Whether you’re a novice trader or well experienced, there is always room for improvement and for self-critique. With trading, it’s a question of not only racking up the wins, but of increasing their profitability. To realize any measure of success at all, you need to spend time before you begin trading with learning, studying and practicing. And that process should never stop! Find a trading hero, or guru, and follow every move. Sign up for blogs to keep learning and keep track of news events that can affect the market. But those are the basics for staying in the game. If you want to fine tune the way you approach trades so that you can experience more wins, here are three tips.
Tweak Your Trading Plan
Before even beginning to trade, you need to have a trading plan set into place. After doing your homework and studying the market, you need to decide exactly how you want your trades to work. A trading plan will set the rules for what you will trade, when to place and order and when to get out. Study the trading plans of professionals, but keep in mind that trading plans are not a mere cut and paste job. It’s highly unlikely that you can take someone else’s trading plan and use it successfully. Customize your trading plan based on your personal objectives and goals. Because the bottom line here is that you want to increase your profits. If you feel like your trading plan has failed you, go back to the beginning to analyze exactly the points where your plan doesn’t match your stated goals. Make adjustments and keep trading!

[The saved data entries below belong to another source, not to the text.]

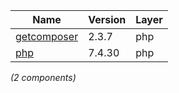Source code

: | Name | Version | Layer |
| --- | --- | --- |
| [getcomposer](https://getcomposer.org/) | 2.3.7 | php |
| [php](https://www.php.net/) | 7.4.30 | php |

*(2 components)*
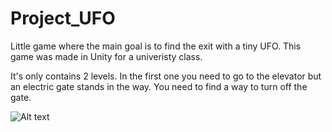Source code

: # Project_UFO
 
Little game where the main goal is to find the exit with a tiny UFO. This game was made in Unity for a univeristy class. 

It's only contains 2 levels. 
In the first one you need to go to the elevator but an electric gate stands in the way. You need to find a way to turn off the gate.

![Alt text](https://media.giphy.com/media/PLttPBIaQiRXnTKXqX/giphy-downsized-large.gif)

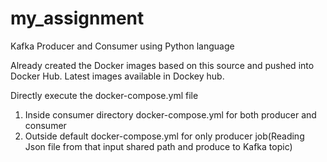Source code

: # my_assignment
Kafka Producer and Consumer using Python language

Already created the Docker images based on this source and pushed into Docker Hub. Latest images available in Dockey hub.

Directly execute the docker-compose.yml file
1. Inside consumer directory docker-compose.yml for both producer and consumer
2. Outside default docker-compose.yml for only producer job(Reading Json file from that input shared path and produce to Kafka topic)
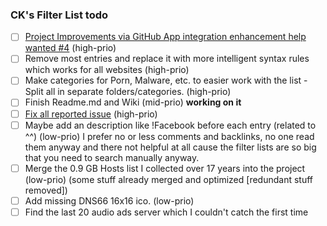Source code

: ### CK's Filter List todo

- [ ] [Project Improvements via GitHub App integration enhancement help wanted #4](https://github.com/CHEF-KOCH/CKs-FilterList/issues/4) (high-prio)
- [ ] Remove most entries and replace it with more intelligent syntax rules which works for all websites (high-prio)
- [ ] Make categories for Porn, Malware, etc. to easier work with the list - Split all in separate folders/categories. (high-prio)
- [ ] Finish Readme.md and Wiki (mid-prio) **working on it**
- [ ] [Fix all reported issue](https://github.com/CHEF-KOCH/CKs-FilterList/issues) (high-prio)
- [ ] Maybe add an description like !Facebook before each entry (related to ^^) (low-prio) I prefer no or less comments and backlinks, no one read them anyway and there not helpful at all cause the filter lists are so big that you need to search manually anyway.
- [ ] Merge the 0.9 GB Hosts list I collected over 17 years into the project (low-prio) (some stuff already merged and optimized [redundant stuff removed])
- [ ] Add missing DNS66 16x16 ico. (low-prio)
- [ ] Find the last 20 audio ads server which I couldn't catch the first time 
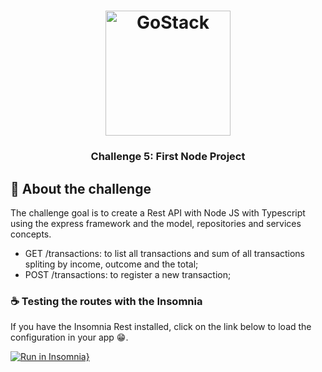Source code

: <h1 align="center">
    <img alt="GoStack" src="https://rocketseat-cdn.s3-sa-east-1.amazonaws.com/bootcamp-header.png" width="200px" />
</h1>

<h3 align="center">
  Challenge 5: First Node Project
</h3>

##  :rocket: About the challenge

The challenge goal is to create a Rest API with Node JS with Typescript using the express framework and the model, repositories and services concepts.


- GET /transactions: to list all transactions and sum of all transactions spliting by income, outcome and the total;
- POST /transactions: to register a new transaction;


### :coffee: Testing the routes with the Insomnia

If you have the Insomnia Rest installed, click on the link below to load the configuration in your app :grin:.

[![Run in Insomnia}](https://insomnia.rest/images/run.svg)](https://insomnia.rest/run/?label=Challenge%205%3A%20First%20Node%20Project&uri=https%3A%2F%2Fgithub.com%2Fmesaquejunior%2Ffirstnodeproject%2Fblob%2Fmaster%2Finsomnia.json)
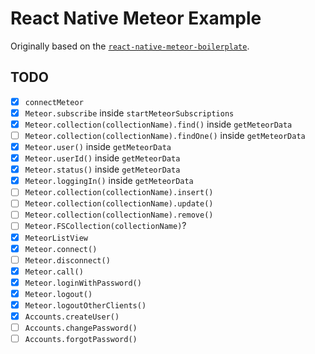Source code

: # React Native Meteor Example

Originally based on the [`react-native-meteor-boilerplate`](https://github.com/spencercarli/react-native-meteor-boilerplate).

## TODO

- [x] `connectMeteor`
- [x] `Meteor.subscribe` inside `startMeteorSubscriptions`
- [x] `Meteor.collection(collectionName).find()` inside `getMeteorData`
- [ ] `Meteor.collection(collectionName).findOne()` inside `getMeteorData`
- [x] `Meteor.user()` inside `getMeteorData`
- [x] `Meteor.userId()` inside `getMeteorData`
- [x] `Meteor.status()` inside `getMeteorData`
- [x] `Meteor.loggingIn()` inside `getMeteorData`
- [ ] `Meteor.collection(collectionName).insert()`
- [ ] `Meteor.collection(collectionName).update()`
- [ ] `Meteor.collection(collectionName).remove()`
- [ ] `Meteor.FSCollection(collectionName)`?
- [x] `MeteorListView`
- [x] `Meteor.connect()`
- [ ] `Meteor.disconnect()`
- [x] `Meteor.call()`
- [x] `Meteor.loginWithPassword()`
- [x] `Meteor.logout()`
- [x] `Meteor.logoutOtherClients()`
- [x] `Accounts.createUser()`
- [ ] `Accounts.changePassword()`
- [ ] `Accounts.forgotPassword()`
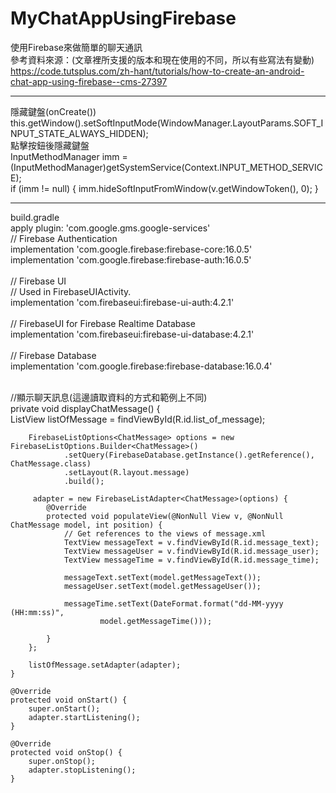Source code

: # MyChatAppUsingFirebase
使用Firebase來做簡單的聊天通訊<br/>
參考資料來源：(文章裡所支援的版本和現在使用的不同，所以有些寫法有變動)<br/>
https://code.tutsplus.com/zh-hant/tutorials/how-to-create-an-android-chat-app-using-firebase--cms-27397 <br/>
<hr/>
隱藏鍵盤(onCreate()) <br/>
this.getWindow().setSoftInputMode(WindowManager.LayoutParams.SOFT_INPUT_STATE_ALWAYS_HIDDEN); <br/>
點擊按鈕後隱藏鍵盤 <br/>
InputMethodManager imm = (InputMethodManager)getSystemService(Context.INPUT_METHOD_SERVICE); <br/>
                if (imm != null) {
                    imm.hideSoftInputFromWindow(v.getWindowToken(), 0);
                }
<br/>
<hr/>
build.gradle <br/>
apply plugin: 'com.google.gms.google-services' <br/>
// Firebase Authentication <br/>
implementation 'com.google.firebase:firebase-core:16.0.5' <br/>
implementation 'com.google.firebase:firebase-auth:16.0.5' <br/>
<br/>
// Firebase UI <br/>
// Used in FirebaseUIActivity. <br/>
implementation 'com.firebaseui:firebase-ui-auth:4.2.1' <br/>
<br/>
// FirebaseUI for Firebase Realtime Database<br/>
implementation 'com.firebaseui:firebase-ui-database:4.2.1' <br/>
<br/>
// Firebase Database <br/>
implementation 'com.google.firebase:firebase-database:16.0.4' <br/>
<br/>

  //顯示聊天訊息(這邊讀取資料的方式和範例上不同)<br/>
    private void displayChatMessage() { <br/>
        ListView listOfMessage = findViewById(R.id.list_of_message);

        FirebaseListOptions<ChatMessage> options = new FirebaseListOptions.Builder<ChatMessage>()
                .setQuery(FirebaseDatabase.getInstance().getReference(), ChatMessage.class)
                .setLayout(R.layout.message)
                .build();

         adapter = new FirebaseListAdapter<ChatMessage>(options) {
            @Override
            protected void populateView(@NonNull View v, @NonNull ChatMessage model, int position) {
                // Get references to the views of message.xml
                TextView messageText = v.findViewById(R.id.message_text);
                TextView messageUser = v.findViewById(R.id.message_user);
                TextView messageTime = v.findViewById(R.id.message_time);

                messageText.setText(model.getMessageText());
                messageUser.setText(model.getMessageUser());

                messageTime.setText(DateFormat.format("dd-MM-yyyy (HH:mm:ss)",
                        model.getMessageTime()));

            }
        };

        listOfMessage.setAdapter(adapter);
    }

    @Override
    protected void onStart() {
        super.onStart();
        adapter.startListening();
    }

    @Override
    protected void onStop() {
        super.onStop();
        adapter.stopListening();
    }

Limiting Risk with Stop Loss
Even the best forex traders out there can not predict 100% if a trade will yield high profits. That’s why experienced traders take advantage of stop loss directives. While a stop loss won’t keep you from losing money, it can limit the amount that you lose. The best way to set it is by calculating the risk you are willing to take. If you set your maximum loss at less than one percent of your trade, then that’s the most you can lose. You can figure that the one percent dollar figure is your account risk. Trade risk the is difference between the entry price of that trade and the stop loss price that you set. You can also set a daily stop loss, which will limit the amount of losses you can suffer in one day and still make it back on a more profitable day.
Analyzing Your Trading Journal
Once you’ve spent adequate time studying, learning and practicing with dry trades, it’s exciting to put your first real dollar down in a real trade. But don’t get carried away with your wins and forget to write them in a daily trade journal. By writing down the circumstances around each trade, time of day, the type of trade and its success, you can tweak your trades to be winners.